Stored items from a collection
▼

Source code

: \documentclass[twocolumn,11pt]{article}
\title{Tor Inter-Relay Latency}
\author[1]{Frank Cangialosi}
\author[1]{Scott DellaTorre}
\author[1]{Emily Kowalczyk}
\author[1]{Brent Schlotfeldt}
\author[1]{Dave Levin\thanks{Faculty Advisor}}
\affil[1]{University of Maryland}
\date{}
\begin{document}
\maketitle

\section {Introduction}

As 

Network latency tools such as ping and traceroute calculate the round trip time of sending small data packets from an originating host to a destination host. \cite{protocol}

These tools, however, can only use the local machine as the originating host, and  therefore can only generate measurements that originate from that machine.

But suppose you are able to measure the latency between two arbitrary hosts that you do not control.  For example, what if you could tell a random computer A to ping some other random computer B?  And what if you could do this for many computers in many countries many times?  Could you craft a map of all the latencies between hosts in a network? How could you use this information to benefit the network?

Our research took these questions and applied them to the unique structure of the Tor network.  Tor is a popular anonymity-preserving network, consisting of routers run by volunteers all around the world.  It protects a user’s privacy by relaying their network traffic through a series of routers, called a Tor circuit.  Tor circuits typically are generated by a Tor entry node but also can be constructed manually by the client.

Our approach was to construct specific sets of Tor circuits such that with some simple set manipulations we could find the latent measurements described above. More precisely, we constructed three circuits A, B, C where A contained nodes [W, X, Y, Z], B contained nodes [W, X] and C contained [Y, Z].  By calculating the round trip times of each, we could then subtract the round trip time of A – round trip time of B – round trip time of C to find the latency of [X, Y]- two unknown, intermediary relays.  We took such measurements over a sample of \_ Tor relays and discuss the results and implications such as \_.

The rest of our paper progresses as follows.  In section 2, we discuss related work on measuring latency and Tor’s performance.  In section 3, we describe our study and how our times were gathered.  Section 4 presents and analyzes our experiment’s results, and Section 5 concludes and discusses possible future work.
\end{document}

▲
▼

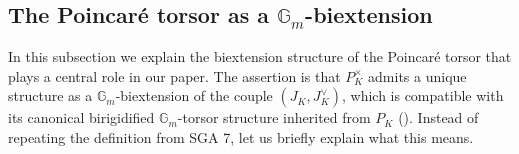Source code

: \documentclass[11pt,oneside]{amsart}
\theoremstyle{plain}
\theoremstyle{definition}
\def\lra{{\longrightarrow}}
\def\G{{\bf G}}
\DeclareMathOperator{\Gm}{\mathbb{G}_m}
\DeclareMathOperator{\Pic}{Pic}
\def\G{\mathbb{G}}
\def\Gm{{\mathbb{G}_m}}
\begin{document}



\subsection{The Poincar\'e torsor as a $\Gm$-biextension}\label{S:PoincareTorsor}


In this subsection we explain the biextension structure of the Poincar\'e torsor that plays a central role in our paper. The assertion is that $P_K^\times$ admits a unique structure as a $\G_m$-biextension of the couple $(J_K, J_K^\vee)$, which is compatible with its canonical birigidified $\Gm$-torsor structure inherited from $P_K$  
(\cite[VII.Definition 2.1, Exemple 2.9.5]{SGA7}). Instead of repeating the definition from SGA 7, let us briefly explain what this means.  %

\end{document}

▲

PROBLEM DETAILS: Among the lines above, find those carrying the word "documentclass" and copy them out.

ANSWER TO THIS PROBLEM:
: \documentclass[twocolumn,11pt]{article}
: \documentclass[11pt,oneside]{amsart}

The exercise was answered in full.